L’alcool comme lubrifiant social (chez eux aussi ?)
Les quantités d’alcool consommées restent faibles — on est loin d’un chimpanzé ivre titubant dans la jungle —, mais les effets pourraient suffire à provoquer un léger relâchement, similaire à celui que recherchent les humains lors de moments de convivialité.
Chez nous, l’alcool est bien connu pour libérer dopamine et endorphines, entraînant des sensations de plaisir, de détente et de cohésion sociale. Les chercheurs posent ainsi une question fascinante : et si ces mécanismes neurochimiques étaient partagés avec d’autres primates ?
Anna Bowland, co-autrice de l’étude, rappelle que les chimpanzés, comme les humains, vivent dans des structures sociales complexes :
« Ce comportement pourrait refléter une forme primitive de festin, où la consommation d’un aliment particulier favorise la cohésion du groupe. »

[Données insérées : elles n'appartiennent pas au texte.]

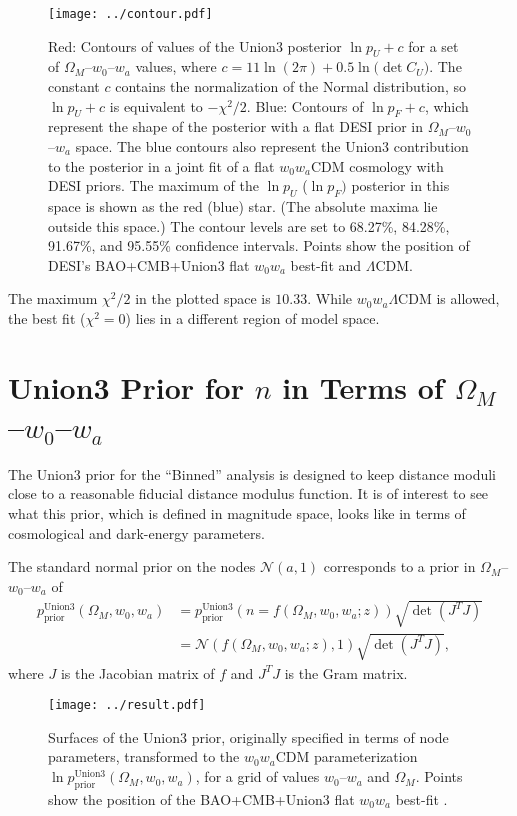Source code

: \documentclass[11pt,a4paper]{article}
\begin{document}
\begin{figure}[htbp] %
   \centering
   \texttt{[image: ../contour.pdf]} 
   \caption{Red: Contours of values of the Union3 posterior $\ln{p_U}+c$ for a
set of $\Omega_M$--$w_0$--$w_a$ values, where $c= 11\ln{(2\pi)} + 0.5\ln({\det{C_U})}$.  The constant $c$ contains the
normalization of the Normal distribution, so $\ln{p_U}+c$  is equivalent to  $-\chi^2/2$.   
   Blue: Contours of  $\ln{p_F} +c  $, which represent the shape of the posterior with a flat DESI prior in  $\Omega_M$--$w_0$--$w_a$ space.   
   The blue contours  also represent the Union3 contribution to the posterior in a joint fit of a flat $w_0w_a$CDM cosmology with DESI priors.
   The maximum of the $\ln{p}_U$  ($\ln{p}_F)$ posterior in this space is shown as the red (blue) star.  (The absolute maxima
   lie outside this space.)
   The contour levels are set to 68.27\%, 84.28\%, 91.67\%, and 95.55\% confidence intervals. 
   Points show the position of DESI's  BAO+CMB+Union3 flat $w_0w_a$ best-fit 
    and  $\Lambda$CDM.}
   \label{fig:posterior}
\end{figure}

The maximum $\chi^2/2$ in the plotted space is $10.33$.  While $w_0w_a\Lambda$CDM is allowed, the best fit ($\chi^2=0$) lies in a
different region of model space. 

\section{Union3 Prior for $n$ in Terms of $\Omega_M$--$w_0$--$w_a$}
\label{sec:prior}
The Union3 prior for the ``Binned'' analysis is designed to keep distance moduli close to a reasonable
fiducial distance modulus function.  It is of interest to see what this prior, which is defined in magnitude
space, looks like in terms of cosmological and dark-energy parameters.

The standard normal prior on the nodes $\mathcal{N}(a,1)$ corresponds to a prior in  $\Omega_M$--$w_0$--$w_a$ of
\begin{align}
p^\text{Union3}_\text{prior}(\Omega_M, w_0,w_a)  & =p^\text{Union3}_\text{prior}(n=f(\Omega_M, w_0, w_a; z))  \sqrt{\det{\left(J^T J\right)}} \\
& = \mathcal{N}(f(\Omega_M, w_0, w_a; z),1)  \sqrt{\det{\left(J^T J\right)}},
\end{align}
where $J$ is the Jacobian matrix of $f$ and $J^TJ$ is the Gram matrix.

\begin{figure}[htbp] %
   \centering
   \texttt{[image: ../result.pdf]} 
   \caption{Surfaces of the Union3 prior, originally specified in terms of node parameters, transformed to the $w_0w_a$CDM parameterization
   $\ln{p^\text{Union3}_\text{prior}}(\Omega_M, w_0,w_a)$,  for a grid of values
 $w_0$--$w_a$ and $\Omega_M$.   
   Points show the position of the BAO+CMB+Union3 flat $w_0w_a$ best-fit .}
   \label{fig:priors}
\end{figure}
\end{document}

Une histoire évolutive enracinée dans la jungle
Cette découverte s’ajoute à un corpus grandissant de recherches suggérant que la tolérance à l’alcool est profondément ancrée dans notre lignée évolutive. Il y a environ 10 millions d’années, nos ancêtres communs avec les grands singes auraient développé une mutation génétique leur permettant de mieux métaboliser l’éthanol. Ce trait leur aurait permis de consommer sans danger des fruits tombés et fermentés, riches en énergie.
C’est l’idée au cœur de l’hypothèse du « singe ivre » : ceux qui étaient attirés par l’odeur de l’alcool (volatil, détectable à distance) avaient un avantage pour repérer les fruits mûrs. Un avantage de survie qui aurait contribué à la transmission de ces gènes… jusqu’à l’Homo sapiens.
En d’autres termes, notre penchant culturel pour l’alcool pourrait bien avoir des racines profondes et partagées avec les chimpanzés.